Content starts

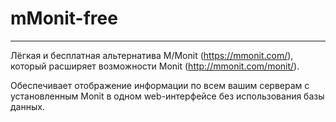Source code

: # mMonit-free
-----------------------------------

Лёгкая и бесплатная альтернатива M/Monit (https://mmonit.com/), который расширяет возможности Monit (http://mmonit.com/monit/).

Обеспечивает отображение информации по всем вашим серверам с установленным Monit в одном web-интерфейсе без использования базы данных.
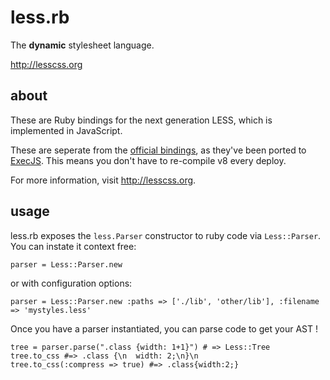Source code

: less.rb
=======

The **dynamic** stylesheet language.

<http://lesscss.org>

about
-----

These are Ruby bindings for the next generation LESS, which is implemented in JavaScript.

These are seperate from the [official bindings](https://github.com/cowboyd/less.rb), as they've been ported to [ExecJS](https://github.com/sstephenson/execjs). This means you don't have to re-compile v8 every deploy.

For more information, visit <http://lesscss.org>.

usage
------

less.rb exposes the `less.Parser` constructor to ruby code via `Less::Parser`. You can instate it
context free:

    parser = Less::Parser.new

or with configuration options:

    parser = Less::Parser.new :paths => ['./lib', 'other/lib'], :filename => 'mystyles.less'

Once you have a parser instantiated, you can parse code to get your AST !

    tree = parser.parse(".class {width: 1+1}") # => Less::Tree
    tree.to_css #=> .class {\n  width: 2;\n}\n
    tree.to_css(:compress => true) #=> .class{width:2;}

Content ends

» What this task involves: Your output should be an exact transcription of the line that holds "tree.to_css #=> .class" and each line after it through the end of the listing above.

» Written response:
    tree.to_css #=> .class {\n  width: 2;\n}\n
    tree.to_css(:compress => true) #=> .class{width:2;}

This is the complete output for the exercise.